### GOAL OF THE EXERCISE
Where does the word "more" show up in the records? Copy every line that holds it.

(Items listed in a dataset)
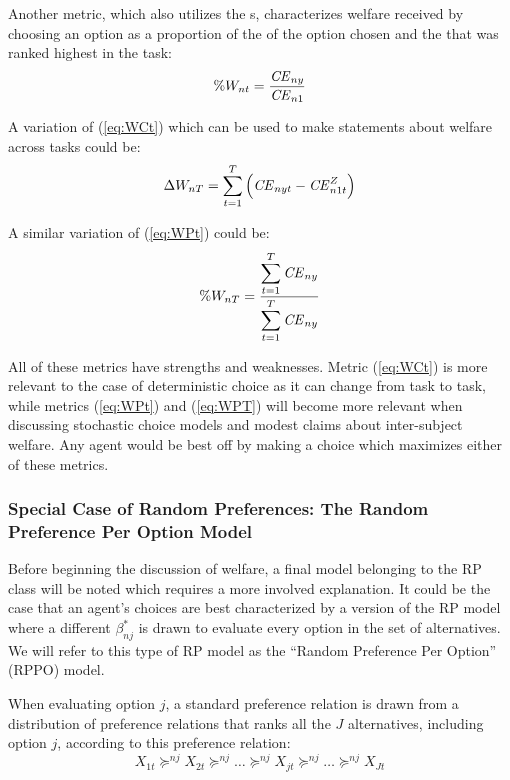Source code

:Another metric, which also utilizes the {\CE}s, characterizes welfare received by choosing an option as a proportion of the {\CE} of the option chosen and the {\CE} that was ranked highest in the task:
\begin{equation}
	\label{eq:WPt}
	\%W_{nt} = \frac{ {\mathit{CE}}_{ny} }{ {\mathit{CE}}_{n1} }
\end{equation}

\noindent A variation of (\ref{eq:WCt}) which can be used to make statements about welfare across tasks could be:
\begin{equation}
	\label{eq:WCT}
	\Delta W_{nT} = \sum_{t=1}^T \left( {\mathit{CE}}_{nyt} - {\mathit{CE}}_{n1t}^Z \right)
\end{equation}

\noindent A similar variation of (\ref{eq:WPt}) could be:
\begin{equation}
	\label{eq:WPT}
	\%W_{nT} = \frac{\displaystyle\sum_{t=1}^{T} {\mathit{CE}}_{ny} }{\displaystyle\sum_{t=1}^{T} {\mathit{CE}}_{ny}}
\end{equation}

All of these metrics have strengths and weaknesses.
Metric (\ref{eq:WCt}) is more relevant to the case of deterministic choice as it can change from task to task, while metrics (\ref{eq:WPt}) and (\ref{eq:WPT}) will become more relevant when discussing stochastic choice models and modest claims about inter-subject welfare.
Any agent would be best off by making a choice which maximizes either of these metrics.

\subsubsection{Special Case of Random Preferences: The Random Preference Per Option Model}

Before beginning the discussion of welfare, a final model belonging to the RP class will be noted which requires a more involved explanation.
It could be the case that an agent's choices are best characterized by a version of the RP model where a different $\beta^*_{nj}$ is drawn to evaluate every option in the set of alternatives.
We will refer to this type of RP model as the \enquote{Random Preference Per Option} (RPPO) model.

When evaluating option $j$, a standard preference relation is drawn from a distribution of preference relations that ranks all the $J$ alternatives, including option $j$, according to this preference relation:
\begin{equation}
	\label{eq:RPPO.jorank}
	X_{1t} \succcurlyeq^{nj} X_{2t} \succcurlyeq^{nj} \ldots \succcurlyeq^{nj} X_{jt} \succcurlyeq^{nj} \ldots \succcurlyeq^{nj} X_{Jt}
\end{equation}

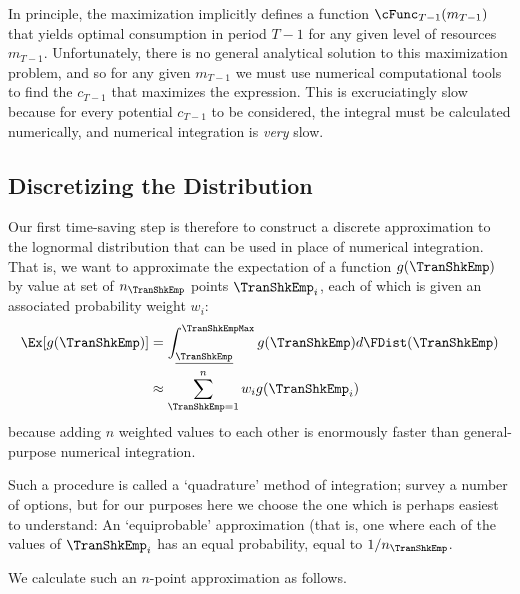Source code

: \documentclass[titlepage, headings=optiontotocandhead]{\econtex}
\begin{document}
In principle, the maximization implicitly defines a function $\cFunc_{T-1}({m}_{T-1})$ that yields optimal consumption in period $T-1$ for any given level of resources ${m}_{T-1}$.  Unfortunately, there is no general analytical solution to this maximization problem, and so for any given ${m}_{T-1}$ we must use numerical computational tools to find the ${c}_{T-1}$ that maximizes the expression.  This is excruciatingly slow because for every potential ${c}_{T-1}$ to be considered, the integral must be calculated numerically, and numerical integration is \textit{very} slow.

\hypertarget{Discretizing-the-Distribution}{}
\subsection{Discretizing the Distribution}
Our first time-saving step is therefore to construct a discrete approximation to the lognormal distribution that can be used in place of numerical integration.  That is, we want to approximate the expectation of a function $g(\TranShkEmp)$ by value at set of $n_{\TranShkEmp}$ points $\TranShkEmp_{i}$, each of which is given an associated probability weight $w_{i}$:
\begin{equation*}\begin{gathered}\begin{aligned}
      \Ex[g(\TranShkEmp)] & = \int_{\TranShkEmpMin}^{\TranShkEmpMax}g(\TranShkEmp)d\FDist(\TranShkEmp) \\
      & \approx \sum_{\TranShkEmp = 1}^{n}w_{i}g(\TranShkEmp_{i})
    \end{aligned}\end{gathered}\end{equation*}
because adding $n$ weighted values to each other is enormously faster than general-purpose numerical integration.

Such a procedure is called a `quadrature' method of integration; \cite{Tanaka2013-bc} survey a number of options, but for our purposes here we choose the one which is perhaps easiest to understand: An `equiprobable' approximation (that is, one where each of the values of $\TranShkEmp_{i}$ has an equal probability, equal to $1/n_{\TranShkEmp}$.

We calculate such an $n$-point approximation as follows.
\end{document}
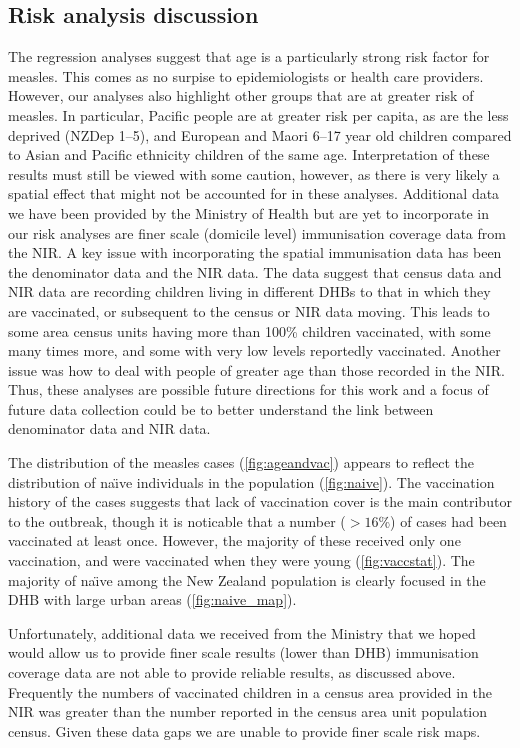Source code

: \documentclass{article}
\begin{document}
\subsection*{Risk analysis discussion}

The regression analyses suggest that age is a particularly strong risk factor for measles. This comes as no surpise to epidemiologists or health care providers. However, our analyses also highlight other groups that are at greater risk of measles. In particular, Pacific people are at greater risk per capita, as are the less deprived (NZDep 1--5), and European and Maori 6--17 year old children compared to Asian and Pacific ethnicity children of the same age. Interpretation of these results must still be viewed with some caution, however, as there is very likely a spatial effect that might not be accounted for in these analyses. Additional data we have been provided by the Ministry of Health but are yet to incorporate in our risk analyses are finer scale (domicile level) immunisation coverage data from the NIR. A key issue with incorporating the spatial immunisation data has been the denominator data and the NIR data. The data suggest that census data and NIR data are recording children living in different DHBs to that in which they are vaccinated, or subsequent to the census or NIR data moving. This leads to some area census units having more than 100\% children vaccinated, with some many times more, and some with very low levels reportedly vaccinated. Another issue was how to deal with people of greater age than those recorded in the NIR. Thus, these analyses are possible future directions for this work and a focus of future data collection could be to better understand the link between denominator data and NIR data. 

The distribution of the measles cases (\autoref{fig:ageandvac}) appears to reflect the distribution of na\"{\i}ve individuals in the population (\autoref{fig:naive}). The vaccination history of the cases suggests that lack of vaccination cover is the main contributor to the outbreak, though it is noticable that a number ($>16\%$) of cases had been vaccinated at least once. However, the majority of these received only one vaccination, and were vaccinated when they were young (\autoref{fig:vaccstat}). The majority of na\"{\i}ve among the New Zealand population is clearly focused in the DHB with large urban areas (\autoref{fig:naive_map}). 

Unfortunately, additional data we received from the Ministry that we hoped would allow us to provide finer scale results (lower than DHB) immunisation coverage data are not able to provide reliable results, as discussed above. Frequently the numbers of vaccinated children in a census area provided in the NIR was greater than the number reported in the census area unit population census. Given these data gaps we are unable to provide finer scale risk maps.
\end{document}
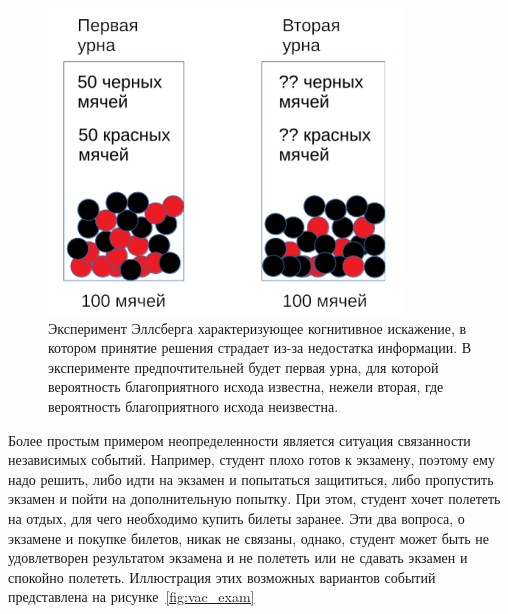 \begin{figure}[h!]
    \centering
    \includegraphics[width=0.5\linewidth]{pictures/pic_expmnt_ellsberg.png}
    \caption{Эксперимент Эллсберга характеризующее когнитивное искажение, в котором принятие решения
    страдает из-за недостатка информации. В эксперименте предпочтительней будет первая урна, для
    которой вероятность благоприятного исхода известна, нежели вторая, где вероятность
    благоприятного исхода неизвестна.}
    \label{fig:expmnt_ellsberg}
\end{figure}

Более простым примером неопределенности является ситуация связанности независимых событий. Например,
студент плохо готов к экзамену, поэтому ему надо решить, либо идти на экзамен и попытаться
защититься, либо пропустить экзамен и пойти на дополнительную попытку. При этом, студент хочет
полететь на отдых, для чего необходимо купить билеты заранее. Эти два вопроса, о экзамене и покупке
билетов, никак не связаны, однако, студент может быть не удовлетворен результатом экзамена и не полететь
или не сдавать экзамен и спокойно полететь. Иллюстрация этих возможных вариантов событий представлена
на рисунке~\ref{fig:vac_exam}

### SOLUTION BELOW
Metric (\ref{eq:WCt}) is more relevant to the case of deterministic choice as it can change from task to task, while metrics (\ref{eq:WPt}) and (\ref{eq:WPT}) will become more relevant when discussing stochastic choice models and modest claims about inter-subject welfare.
Before beginning the discussion of welfare, a final model belonging to the RP class will be noted which requires a more involved explanation.
The regression analyses suggest that age is a particularly strong risk factor for measles. This comes as no surpise to epidemiologists or health care providers. However, our analyses also highlight other groups that are at greater risk of measles. In particular, Pacific people are at greater risk per capita, as are the less deprived (NZDep 1--5), and European and Maori 6--17 year old children compared to Asian and Pacific ethnicity children of the same age. Interpretation of these results must still be viewed with some caution, however, as there is very likely a spatial effect that might not be accounted for in these analyses. Additional data we have been provided by the Ministry of Health but are yet to incorporate in our risk analyses are finer scale (domicile level) immunisation coverage data from the NIR. A key issue with incorporating the spatial immunisation data has been the denominator data and the NIR data. The data suggest that census data and NIR data are recording children living in different DHBs to that in which they are vaccinated, or subsequent to the census or NIR data moving. This leads to some area census units having more than 100\% children vaccinated, with some many times more, and some with very low levels reportedly vaccinated. Another issue was how to deal with people of greater age than those recorded in the NIR. Thus, these analyses are possible future directions for this work and a focus of future data collection could be to better understand the link between denominator data and NIR data. 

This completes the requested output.